===== RECORDS
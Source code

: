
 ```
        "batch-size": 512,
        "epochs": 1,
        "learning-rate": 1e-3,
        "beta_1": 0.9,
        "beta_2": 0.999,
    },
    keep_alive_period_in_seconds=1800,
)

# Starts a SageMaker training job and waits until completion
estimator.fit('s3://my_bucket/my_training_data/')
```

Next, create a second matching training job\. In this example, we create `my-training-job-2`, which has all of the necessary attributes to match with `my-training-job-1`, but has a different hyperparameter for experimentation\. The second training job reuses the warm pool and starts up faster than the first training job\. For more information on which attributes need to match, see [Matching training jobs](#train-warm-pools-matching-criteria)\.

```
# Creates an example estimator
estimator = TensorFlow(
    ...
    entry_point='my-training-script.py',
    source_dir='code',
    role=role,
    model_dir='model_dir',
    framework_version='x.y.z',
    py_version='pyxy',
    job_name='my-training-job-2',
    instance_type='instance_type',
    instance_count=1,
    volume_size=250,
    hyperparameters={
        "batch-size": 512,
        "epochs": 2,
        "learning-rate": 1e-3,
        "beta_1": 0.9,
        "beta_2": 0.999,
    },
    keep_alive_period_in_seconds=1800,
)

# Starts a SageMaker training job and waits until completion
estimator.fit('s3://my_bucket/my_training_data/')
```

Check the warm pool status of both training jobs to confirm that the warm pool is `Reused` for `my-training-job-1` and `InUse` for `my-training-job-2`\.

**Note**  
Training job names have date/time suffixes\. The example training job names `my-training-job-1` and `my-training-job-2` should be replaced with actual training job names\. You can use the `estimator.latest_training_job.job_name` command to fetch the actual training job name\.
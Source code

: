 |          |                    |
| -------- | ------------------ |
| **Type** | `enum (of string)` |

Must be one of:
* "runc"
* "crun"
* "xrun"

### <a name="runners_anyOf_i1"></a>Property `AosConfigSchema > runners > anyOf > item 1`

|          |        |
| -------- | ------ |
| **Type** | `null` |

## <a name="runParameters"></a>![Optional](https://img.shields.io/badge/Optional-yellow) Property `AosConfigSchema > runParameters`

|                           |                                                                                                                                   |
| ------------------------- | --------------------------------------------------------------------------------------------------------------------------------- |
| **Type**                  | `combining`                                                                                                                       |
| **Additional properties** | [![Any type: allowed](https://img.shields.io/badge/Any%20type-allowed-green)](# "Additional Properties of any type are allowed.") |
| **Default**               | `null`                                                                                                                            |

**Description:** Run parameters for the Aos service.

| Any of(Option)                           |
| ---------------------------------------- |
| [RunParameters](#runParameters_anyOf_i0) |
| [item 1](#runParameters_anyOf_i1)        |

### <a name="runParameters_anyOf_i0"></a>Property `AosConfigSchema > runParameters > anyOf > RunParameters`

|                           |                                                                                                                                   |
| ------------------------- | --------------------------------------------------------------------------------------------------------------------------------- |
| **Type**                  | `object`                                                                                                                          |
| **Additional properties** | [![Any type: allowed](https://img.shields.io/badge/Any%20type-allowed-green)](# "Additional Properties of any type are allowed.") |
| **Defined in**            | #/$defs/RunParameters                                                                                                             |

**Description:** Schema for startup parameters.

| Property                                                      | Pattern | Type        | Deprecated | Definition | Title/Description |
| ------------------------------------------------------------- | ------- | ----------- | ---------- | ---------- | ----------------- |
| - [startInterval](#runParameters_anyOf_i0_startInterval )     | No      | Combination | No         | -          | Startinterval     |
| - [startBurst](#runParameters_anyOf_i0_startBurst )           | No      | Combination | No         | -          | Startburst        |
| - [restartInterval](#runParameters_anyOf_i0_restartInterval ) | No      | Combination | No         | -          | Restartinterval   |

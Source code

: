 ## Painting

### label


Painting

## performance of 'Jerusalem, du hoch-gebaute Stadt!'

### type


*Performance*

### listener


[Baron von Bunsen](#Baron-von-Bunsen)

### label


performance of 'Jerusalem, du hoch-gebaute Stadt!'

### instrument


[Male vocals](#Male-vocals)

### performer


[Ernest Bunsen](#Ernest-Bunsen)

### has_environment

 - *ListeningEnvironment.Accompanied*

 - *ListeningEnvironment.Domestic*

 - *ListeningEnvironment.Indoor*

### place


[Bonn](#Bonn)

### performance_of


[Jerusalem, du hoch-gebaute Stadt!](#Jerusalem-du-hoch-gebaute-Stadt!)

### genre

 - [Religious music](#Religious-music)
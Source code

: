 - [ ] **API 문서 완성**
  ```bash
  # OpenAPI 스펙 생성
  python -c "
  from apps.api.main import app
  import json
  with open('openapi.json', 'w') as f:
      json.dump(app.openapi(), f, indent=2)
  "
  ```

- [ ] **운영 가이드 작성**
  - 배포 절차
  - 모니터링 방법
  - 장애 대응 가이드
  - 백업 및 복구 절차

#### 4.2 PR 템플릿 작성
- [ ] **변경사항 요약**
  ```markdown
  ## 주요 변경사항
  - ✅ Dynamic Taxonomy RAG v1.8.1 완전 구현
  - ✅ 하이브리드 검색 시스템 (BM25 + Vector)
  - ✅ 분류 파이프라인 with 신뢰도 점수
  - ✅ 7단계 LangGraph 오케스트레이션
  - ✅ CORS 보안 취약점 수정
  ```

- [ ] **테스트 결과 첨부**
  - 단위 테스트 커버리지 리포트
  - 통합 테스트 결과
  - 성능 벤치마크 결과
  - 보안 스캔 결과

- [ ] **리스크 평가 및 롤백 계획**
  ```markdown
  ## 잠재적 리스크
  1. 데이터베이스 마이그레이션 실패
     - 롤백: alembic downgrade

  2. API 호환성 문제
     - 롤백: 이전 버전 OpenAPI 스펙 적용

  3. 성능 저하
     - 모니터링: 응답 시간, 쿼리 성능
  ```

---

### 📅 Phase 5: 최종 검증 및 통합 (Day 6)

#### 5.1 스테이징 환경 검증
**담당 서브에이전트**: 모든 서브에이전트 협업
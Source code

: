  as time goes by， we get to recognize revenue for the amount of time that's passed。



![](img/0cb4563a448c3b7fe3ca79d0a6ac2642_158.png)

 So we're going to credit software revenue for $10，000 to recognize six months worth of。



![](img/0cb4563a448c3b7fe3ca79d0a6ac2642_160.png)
==========
=== EXERCISE OBJECTIVE ===
Take the entries and copy them out exactly.

=== TASK SOLUTION ===
Source code

:
 ```
        "batch-size": 512,
        "epochs": 1,
        "learning-rate": 1e-3,
        "beta_1": 0.9,
        "beta_2": 0.999,
    },
    keep_alive_period_in_seconds=1800,
)

# Starts a SageMaker training job and waits until completion
estimator.fit('s3://my_bucket/my_training_data/')
```

Next, create a second matching training job\. In this example, we create `my-training-job-2`, which has all of the necessary attributes to match with `my-training-job-1`, but has a different hyperparameter for experimentation\. The second training job reuses the warm pool and starts up faster than the first training job\. For more information on which attributes need to match, see [Matching training jobs](#train-warm-pools-matching-criteria)\.

```
# Creates an example estimator
estimator = TensorFlow(
    ...
    entry_point='my-training-script.py',
    source_dir='code',
    role=role,
    model_dir='model_dir',
    framework_version='x.y.z',
    py_version='pyxy',
    job_name='my-training-job-2',
    instance_type='instance_type',
    instance_count=1,
    volume_size=250,
    hyperparameters={
        "batch-size": 512,
        "epochs": 2,
        "learning-rate": 1e-3,
        "beta_1": 0.9,
        "beta_2": 0.999,
    },
    keep_alive_period_in_seconds=1800,
)

# Starts a SageMaker training job and waits until completion
estimator.fit('s3://my_bucket/my_training_data/')
```

Check the warm pool status of both training jobs to confirm that the warm pool is `Reused` for `my-training-job-1` and `InUse` for `my-training-job-2`\.

**Note**  
Training job names have date/time suffixes\. The example training job names `my-training-job-1` and `my-training-job-2` should be replaced with actual training job names\. You can use the `estimator.latest_training_job.job_name` command to fetch the actual training job name\.
Source code

: |          |                    |
| -------- | ------------------ |
| **Type** | `enum (of string)` |

Must be one of:
* "runc"
* "crun"
* "xrun"

### <a name="runners_anyOf_i1"></a>Property `AosConfigSchema > runners > anyOf > item 1`

|          |        |
| -------- | ------ |
| **Type** | `null` |

## <a name="runParameters"></a>![Optional](https://img.shields.io/badge/Optional-yellow) Property `AosConfigSchema > runParameters`

|                           |                                                                                                                                   |
| ------------------------- | --------------------------------------------------------------------------------------------------------------------------------- |
| **Type**                  | `combining`                                                                                                                       |
| **Additional properties** | [![Any type: allowed](https://img.shields.io/badge/Any%20type-allowed-green)](# "Additional Properties of any type are allowed.") |
| **Default**               | `null`                                                                                                                            |

**Description:** Run parameters for the Aos service.

| Any of(Option)                           |
| ---------------------------------------- |
| [RunParameters](#runParameters_anyOf_i0) |
| [item 1](#runParameters_anyOf_i1)        |

### <a name="runParameters_anyOf_i0"></a>Property `AosConfigSchema > runParameters > anyOf > RunParameters`

|                           |                                                                                                                                   |
| ------------------------- | --------------------------------------------------------------------------------------------------------------------------------- |
| **Type**                  | `object`                                                                                                                          |
| **Additional properties** | [![Any type: allowed](https://img.shields.io/badge/Any%20type-allowed-green)](# "Additional Properties of any type are allowed.") |
| **Defined in**            | #/$defs/RunParameters                                                                                                             |

**Description:** Schema for startup parameters.

| Property                                                      | Pattern | Type        | Deprecated | Definition | Title/Description |
| ------------------------------------------------------------- | ------- | ----------- | ---------- | ---------- | ----------------- |
| - [startInterval](#runParameters_anyOf_i0_startInterval )     | No      | Combination | No         | -          | Startinterval     |
| - [startBurst](#runParameters_anyOf_i0_startBurst )           | No      | Combination | No         | -          | Startburst        |
| - [restartInterval](#runParameters_anyOf_i0_restartInterval ) | No      | Combination | No         | -          | Restartinterval   |

Source code

: ## Painting

### label


Painting

## performance of 'Jerusalem, du hoch-gebaute Stadt!'

### type


*Performance*

### listener


[Baron von Bunsen](#Baron-von-Bunsen)

### label


performance of 'Jerusalem, du hoch-gebaute Stadt!'

### instrument


[Male vocals](#Male-vocals)

### performer


[Ernest Bunsen](#Ernest-Bunsen)

### has_environment

 - *ListeningEnvironment.Accompanied*

 - *ListeningEnvironment.Domestic*

 - *ListeningEnvironment.Indoor*

### place


[Bonn](#Bonn)

### performance_of


[Jerusalem, du hoch-gebaute Stadt!](#Jerusalem-du-hoch-gebaute-Stadt!)

### genre

 - [Religious music](#Religious-music)
Source code

: - [ ] **API 문서 완성**
  ```bash
  # OpenAPI 스펙 생성
  python -c "
  from apps.api.main import app
  import json
  with open('openapi.json', 'w') as f:
      json.dump(app.openapi(), f, indent=2)
  "
  ```

- [ ] **운영 가이드 작성**
  - 배포 절차
  - 모니터링 방법
  - 장애 대응 가이드
  - 백업 및 복구 절차

#### 4.2 PR 템플릿 작성
- [ ] **변경사항 요약**
  ```markdown
  ## 주요 변경사항
  - ✅ Dynamic Taxonomy RAG v1.8.1 완전 구현
  - ✅ 하이브리드 검색 시스템 (BM25 + Vector)
  - ✅ 분류 파이프라인 with 신뢰도 점수
  - ✅ 7단계 LangGraph 오케스트레이션
  - ✅ CORS 보안 취약점 수정
  ```

- [ ] **테스트 결과 첨부**
  - 단위 테스트 커버리지 리포트
  - 통합 테스트 결과
  - 성능 벤치마크 결과
  - 보안 스캔 결과

- [ ] **리스크 평가 및 롤백 계획**
  ```markdown
  ## 잠재적 리스크
  1. 데이터베이스 마이그레이션 실패
     - 롤백: alembic downgrade

  2. API 호환성 문제
     - 롤백: 이전 버전 OpenAPI 스펙 적용

  3. 성능 저하
     - 모니터링: 응답 시간, 쿼리 성능
  ```

---

### 📅 Phase 5: 최종 검증 및 통합 (Day 6)

#### 5.1 스테이징 환경 검증
**담당 서브에이전트**: 모든 서브에이전트 협업
Source code

:  as time goes by， we get to recognize revenue for the amount of time that's passed。



![](img/0cb4563a448c3b7fe3ca79d0a6ac2642_158.png)

 So we're going to credit software revenue for $10，000 to recognize six months worth of。



![](img/0cb4563a448c3b7fe3ca79d0a6ac2642_160.png)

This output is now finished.